Nachruf auf Uri Avnery


Von: "Clemens Ronnefeldt" C.Ronnefeldt@t-online.de
Mittwoch, 22. August 2018 um 11:16 Uhr

Nachruf auf Uri Avnery


Nachdem ich bereits viele Jahre Texte von ihm gelesen hatte, lernte
ich im Oktober 2006 Uri Avnery bei einer gewaltfreien Demonstration
gegen die Sperranlage nahe dem Dorf Bilin, unweit von Ramallah,
persönlich kennen. Uri, bereits damals im hohen Alter von 82 Jahren,
war zusammen mit seiner Frau Rachel gekommen, um als israelischer
Staatsbürger solidarisch mit anderen israelischen, palästinensischen
und internationalen Friedensbewegten gegen den Landraub an der
palästinensischen Dorfgemeinschaft Bilin zu protestieren, die durch
die Sperranlage rund die Hälfte ihrer landwirtschaftlichen Fläche
verloren hatte. Uri stand an der Nahtstelle der Gewalt, dort, wo die
israelischen Soldaten von ihren Militärfahrzeugen herunter Tränengas
verschossen auf die andere Seite der Sperranlage, wo Uri zusammen mit
den Demonstrierenden stand. Er reichte mir eine Zwiebel und empfahl
mir, kräftig daran zu riechen - damit durch den Tränenfluss das
Tränengas schneller aus den Augen entweichen könne.*
Einige Monate vor unserer Begegnung hatte im März 2006 der
rechtsextreme Aktivist Baruch Marsel die israelische Armee zur
"gezielten Tötung" von Uri Avnery aufgerufen.
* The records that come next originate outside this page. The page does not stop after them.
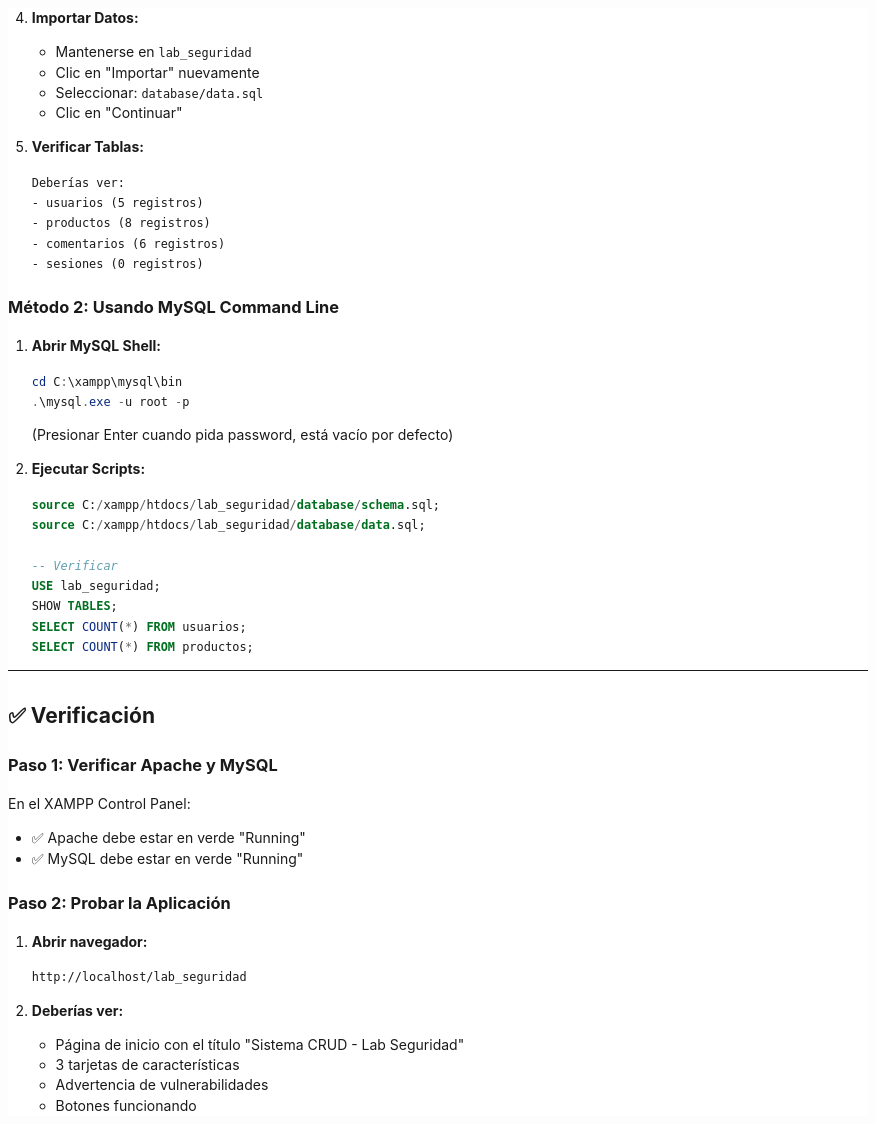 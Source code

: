 4. **Importar Datos:**
   - Mantenerse en `lab_seguridad`
   - Clic en "Importar" nuevamente
   - Seleccionar: `database/data.sql`
   - Clic en "Continuar"

5. **Verificar Tablas:**
   ```
   Deberías ver:
   - usuarios (5 registros)
   - productos (8 registros)
   - comentarios (6 registros)
   - sesiones (0 registros)
   ```

### Método 2: Usando MySQL Command Line

1. **Abrir MySQL Shell:**
   ```powershell
   cd C:\xampp\mysql\bin
   .\mysql.exe -u root -p
   ```
   (Presionar Enter cuando pida password, está vacío por defecto)

2. **Ejecutar Scripts:**
   ```sql
   source C:/xampp/htdocs/lab_seguridad/database/schema.sql;
   source C:/xampp/htdocs/lab_seguridad/database/data.sql;
   
   -- Verificar
   USE lab_seguridad;
   SHOW TABLES;
   SELECT COUNT(*) FROM usuarios;
   SELECT COUNT(*) FROM productos;
   ```

---

## ✅ Verificación

### Paso 1: Verificar Apache y MySQL

En el XAMPP Control Panel:
- ✅ Apache debe estar en verde "Running"
- ✅ MySQL debe estar en verde "Running"

### Paso 2: Probar la Aplicación

1. **Abrir navegador:**
   ```
   http://localhost/lab_seguridad
   ```

2. **Deberías ver:**
   - Página de inicio con el título "Sistema CRUD - Lab Seguridad"
   - 3 tarjetas de características
   - Advertencia de vulnerabilidades
   - Botones funcionando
1923 wurde Uri Avnery in Hannover als Helmut Ostermann geboren. Mit
Beginn der Nazi-Diktatur 1933 begaben sich seine Eltern mit ihrem
zehnjährigen Sohn auf die Flucht nach Palästina. Schon mit 15 Jahren,
im Jahr 1938, schloss er sich der Untergrundbewegung "Irgun" an, die
mit Terroranschlägen die britische Besatzungsmandat abschütteln
wollte. Er genoss als Jugendlicher, wie er später schrieb, das
Verbotene: Mit einer Waffe unter seiner Kleidung an britischen
Soldaten unentdeckt vorbeizugehen. Erst mit 19 Jahren nahm er den
Namen Uri Avnery an.
Während des israelisch-arabischen Krieges nach dem UN-Teilungsplan
1947 und der Staatsgründung Israels 1948 wurde Uri schwer verwundet.
Er schrieb das Kriegstagebuch "Auf den Feldern der Philister", das zum
Bestseller wurde und seine persönliche Wandlung vom gewaltsamen
Krieger zum Kämpfer für den Frieden einleitete.
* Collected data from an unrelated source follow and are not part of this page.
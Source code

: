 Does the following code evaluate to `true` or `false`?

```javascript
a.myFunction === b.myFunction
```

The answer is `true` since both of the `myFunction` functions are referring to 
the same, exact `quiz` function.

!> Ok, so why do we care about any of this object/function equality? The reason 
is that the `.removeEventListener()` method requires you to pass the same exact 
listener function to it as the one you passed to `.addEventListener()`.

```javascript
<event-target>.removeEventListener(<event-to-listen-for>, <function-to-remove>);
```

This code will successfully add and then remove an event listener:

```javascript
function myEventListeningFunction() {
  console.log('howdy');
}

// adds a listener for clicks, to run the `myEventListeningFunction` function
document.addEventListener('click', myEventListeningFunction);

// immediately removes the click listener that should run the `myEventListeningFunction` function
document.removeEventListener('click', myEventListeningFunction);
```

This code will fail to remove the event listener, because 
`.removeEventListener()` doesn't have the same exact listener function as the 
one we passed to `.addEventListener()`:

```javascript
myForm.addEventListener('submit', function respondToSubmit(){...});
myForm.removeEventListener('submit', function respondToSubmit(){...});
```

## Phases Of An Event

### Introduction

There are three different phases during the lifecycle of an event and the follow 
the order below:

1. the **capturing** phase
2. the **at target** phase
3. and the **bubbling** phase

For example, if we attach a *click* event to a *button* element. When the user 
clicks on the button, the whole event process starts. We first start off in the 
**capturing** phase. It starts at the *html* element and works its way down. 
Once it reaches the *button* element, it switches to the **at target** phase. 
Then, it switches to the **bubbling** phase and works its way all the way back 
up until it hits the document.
Von 1950 bis 1990 war Uri 40 Jahre lang ununterbrochen Herausgeber und
Chefredakteur des Nachrichtenmagazins "Haolam Haseh" ("Diese Welt").
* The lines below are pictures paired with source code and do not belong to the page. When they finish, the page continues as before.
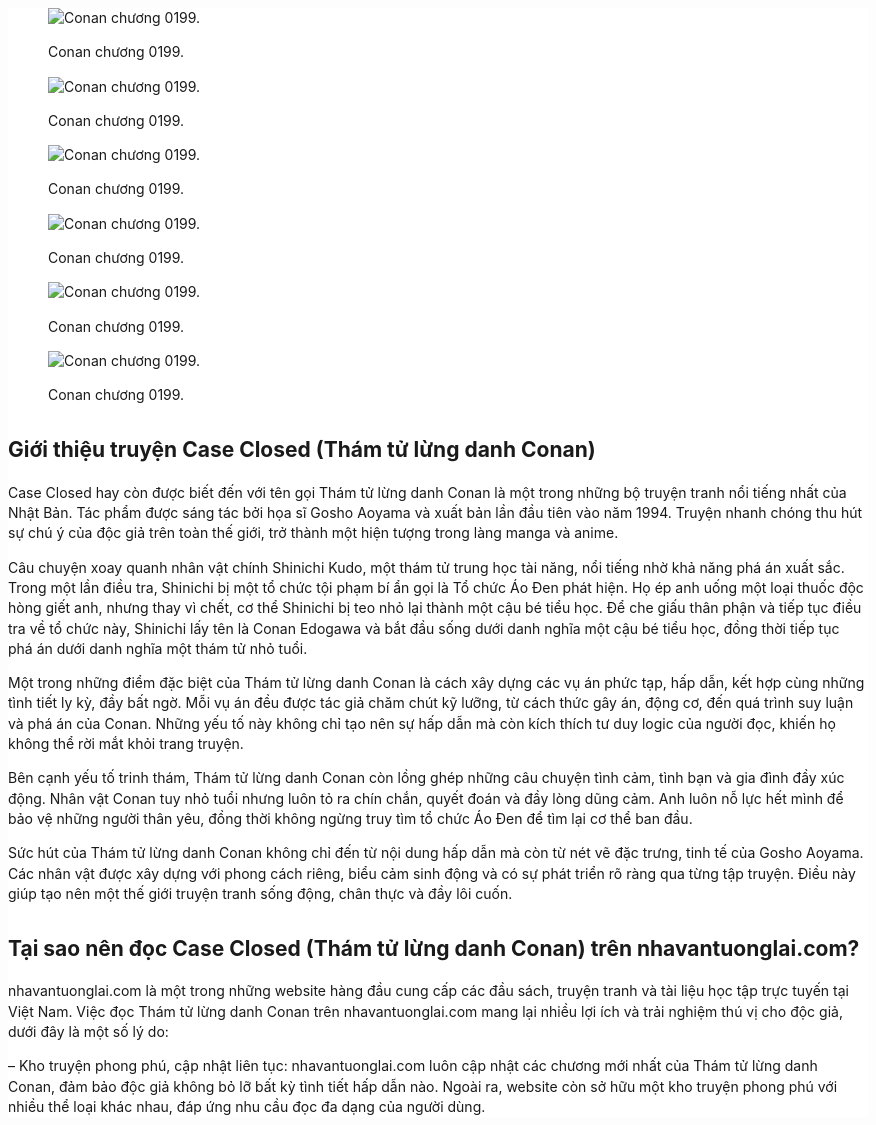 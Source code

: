 <figure><img src="https://nhavantuonglai.blog/manga/gosho-aoyama/case-closed/0199-13.jpg" alt="Conan chương 0199." title="Conan chương 0199." height=100% width=100%><figcaption></p>Conan chương 0199.</p></figcaption></figure>

<figure><img src="https://nhavantuonglai.blog/manga/gosho-aoyama/case-closed/0199-14.jpg" alt="Conan chương 0199." title="Conan chương 0199." height=100% width=100%><figcaption></p>Conan chương 0199.</p></figcaption></figure>

<figure><img src="https://nhavantuonglai.blog/manga/gosho-aoyama/case-closed/0199-15.jpg" alt="Conan chương 0199." title="Conan chương 0199." height=100% width=100%><figcaption></p>Conan chương 0199.</p></figcaption></figure>

<figure><img src="https://nhavantuonglai.blog/manga/gosho-aoyama/case-closed/0199-16.jpg" alt="Conan chương 0199." title="Conan chương 0199." height=100% width=100%><figcaption></p>Conan chương 0199.</p></figcaption></figure>

<figure><img src="https://nhavantuonglai.blog/manga/gosho-aoyama/case-closed/0199-17.jpg" alt="Conan chương 0199." title="Conan chương 0199." height=100% width=100%><figcaption></p>Conan chương 0199.</p></figcaption></figure>

<figure><img src="https://nhavantuonglai.blog/manga/gosho-aoyama/case-closed/0199-18.jpg" alt="Conan chương 0199." title="Conan chương 0199." height=100% width=100%><figcaption></p>Conan chương 0199.</p></figcaption></figure>

## Giới thiệu truyện Case Closed (Thám tử lừng danh Conan)

Case Closed hay còn được biết đến với tên gọi Thám tử lừng danh Conan là một trong những bộ truyện tranh nổi tiếng nhất của Nhật Bản. Tác phẩm được sáng tác bởi họa sĩ Gosho Aoyama và xuất bản lần đầu tiên vào năm 1994. Truyện nhanh chóng thu hút sự chú ý của độc giả trên toàn thế giới, trở thành một hiện tượng trong làng manga và anime.

Câu chuyện xoay quanh nhân vật chính Shinichi Kudo, một thám tử trung học tài năng, nổi tiếng nhờ khả năng phá án xuất sắc. Trong một lần điều tra, Shinichi bị một tổ chức tội phạm bí ẩn gọi là Tổ chức Áo Đen phát hiện. Họ ép anh uống một loại thuốc độc hòng giết anh, nhưng thay vì chết, cơ thể Shinichi bị teo nhỏ lại thành một cậu bé tiểu học. Để che giấu thân phận và tiếp tục điều tra về tổ chức này, Shinichi lấy tên là Conan Edogawa và bắt đầu sống dưới danh nghĩa một cậu bé tiểu học, đồng thời tiếp tục phá án dưới danh nghĩa một thám tử nhỏ tuổi.

Một trong những điểm đặc biệt của Thám tử lừng danh Conan là cách xây dựng các vụ án phức tạp, hấp dẫn, kết hợp cùng những tình tiết ly kỳ, đầy bất ngờ. Mỗi vụ án đều được tác giả chăm chút kỹ lưỡng, từ cách thức gây án, động cơ, đến quá trình suy luận và phá án của Conan. Những yếu tố này không chỉ tạo nên sự hấp dẫn mà còn kích thích tư duy logic của người đọc, khiến họ không thể rời mắt khỏi trang truyện.

Bên cạnh yếu tố trinh thám, Thám tử lừng danh Conan còn lồng ghép những câu chuyện tình cảm, tình bạn và gia đình đầy xúc động. Nhân vật Conan tuy nhỏ tuổi nhưng luôn tỏ ra chín chắn, quyết đoán và đầy lòng dũng cảm. Anh luôn nỗ lực hết mình để bảo vệ những người thân yêu, đồng thời không ngừng truy tìm tổ chức Áo Đen để tìm lại cơ thể ban đầu.

Sức hút của Thám tử lừng danh Conan không chỉ đến từ nội dung hấp dẫn mà còn từ nét vẽ đặc trưng, tinh tế của Gosho Aoyama. Các nhân vật được xây dựng với phong cách riêng, biểu cảm sinh động và có sự phát triển rõ ràng qua từng tập truyện. Điều này giúp tạo nên một thế giới truyện tranh sống động, chân thực và đầy lôi cuốn.

## Tại sao nên đọc Case Closed (Thám tử lừng danh Conan) trên nhavantuonglai.com?

nhavantuonglai.com là một trong những website hàng đầu cung cấp các đầu sách, truyện tranh và tài liệu học tập trực tuyến tại Việt Nam. Việc đọc Thám tử lừng danh Conan trên nhavantuonglai.com mang lại nhiều lợi ích và trải nghiệm thú vị cho độc giả, dưới đây là một số lý do:

– Kho truyện phong phú, cập nhật liên tục: nhavantuonglai.com luôn cập nhật các chương mới nhất của Thám tử lừng danh Conan, đảm bảo độc giả không bỏ lỡ bất kỳ tình tiết hấp dẫn nào. Ngoài ra, website còn sở hữu một kho truyện phong phú với nhiều thể loại khác nhau, đáp ứng nhu cầu đọc đa dạng của người dùng.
1975 überlebte er einen Mordanschlag, bei dem er mit einem Messer
schwer verletzt wurde. Auch durch Bombenanschläge auf die
Redaktionsräume ließ er sich nicht von seiner Überzeugung eines
gerechten Nahostfriedens abbringen und bezeichnete sich selbst als
„Optimisten von Natur" aus. In den Jahren 1965 bis 1981 saß Uri in drei
Legislaturperioden als Parlamentarier in der Knesset für kleinere
linke Parteien, die es heute nicht mehr gibt.
Als erster israelischer Staatsbürger überhaupt traf er sich während
des Libanonkrieges 1982 in Beirut zum ersten Mal mit Jassir Arafat,
damals Chef der Palästinensischen Befreiungsorganisation PLO. Uri
riskierte eine Anklage wegen Hochverrats, weil damals Kontakte mit der
PLO noch verboten waren. Im Jahre 2003, während der blutigen zweiten
Intifada, ging Uri als menschliches Schutzschild nach Ramallah, um den
im palästinensischen Regierungsgebäude unter israelischem Beschuss
stehenden Jassir Arafat mit seiner Präsenz zu unterstützen.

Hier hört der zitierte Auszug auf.